TASK BRIEF: Transcribe exactly the lines from the top of the records below through the line that holds "of RDMA messages", both included, with no pictures.

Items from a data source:
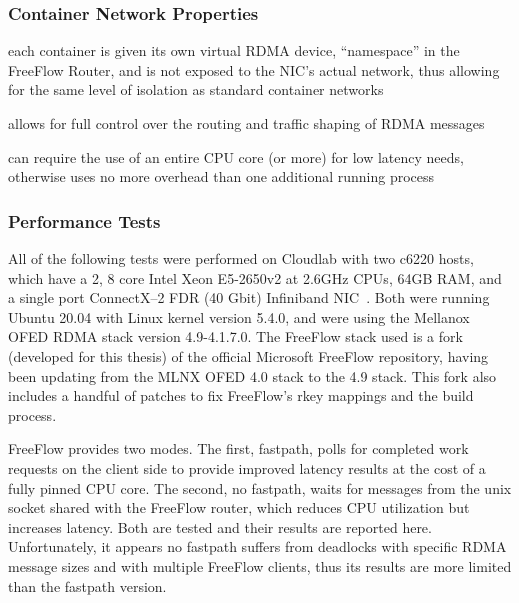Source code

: \documentclass[12pt,titlepage]{article}
\begin{document}
\subsubsection*{Container Network Properties}
\begin{description}[nolistsep,font={{\scshape\bfseries}}]
	\item[Network Isolation] each container is given its own virtual RDMA device, ``namespace'' in the FreeFlow Router, and is not exposed to the NIC's actual network, thus allowing for the same level of isolation as standard container networks
	\item[Controllability] allows for full control over the routing and traffic shaping of RDMA messages
	\item[Resource Utilization] can require the use of an entire CPU core (or more) for low latency needs, otherwise uses no more overhead than one additional running process
\end{description}

\subsubsection*{Performance Tests}
All of the following tests were performed on Cloudlab with two c6220 hosts, which have a 2, 8 core Intel Xeon E5-2650v2 at 2.6GHz CPUs, 64GB RAM, and a single port ConnectX--2 FDR (40 Gbit) Infiniband NIC~\cite{cloudlab}. 
Both were running Ubuntu 20.04 with Linux kernel version 5.4.0, and were using the Mellanox OFED RDMA stack version 4.9-4.1.7.0.
The FreeFlow stack used is a fork (developed for this thesis) of the official Microsoft FreeFlow repository, having been updating from the MLNX OFED 4.0 stack to the 4.9 stack.
This fork also includes a handful of patches to fix FreeFlow's rkey mappings and the build process.

FreeFlow provides two modes.
The first, fastpath, polls for completed work requests on the client side to provide improved latency results at the cost of a fully pinned CPU core.
The second, no fastpath, waits for messages from the unix socket shared with the FreeFlow router, which reduces CPU utilization but increases latency.
Both are tested and their results are reported here. 
Unfortunately, it appears no fastpath suffers from deadlocks with specific RDMA message sizes and with multiple FreeFlow clients, thus its results are more limited than the fastpath version.
\end{document}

WRITTEN ANSWER:
Source code

: \documentclass[12pt,titlepage]{article}
\begin{document}
\subsubsection*{Container Network Properties}
\begin{description}[nolistsep,font={{\scshape\bfseries}}]
	\item[Network Isolation] each container is given its own virtual RDMA device, ``namespace'' in the FreeFlow Router, and is not exposed to the NIC's actual network, thus allowing for the same level of isolation as standard container networks
	\item[Controllability] allows for full control over the routing and traffic shaping of RDMA messages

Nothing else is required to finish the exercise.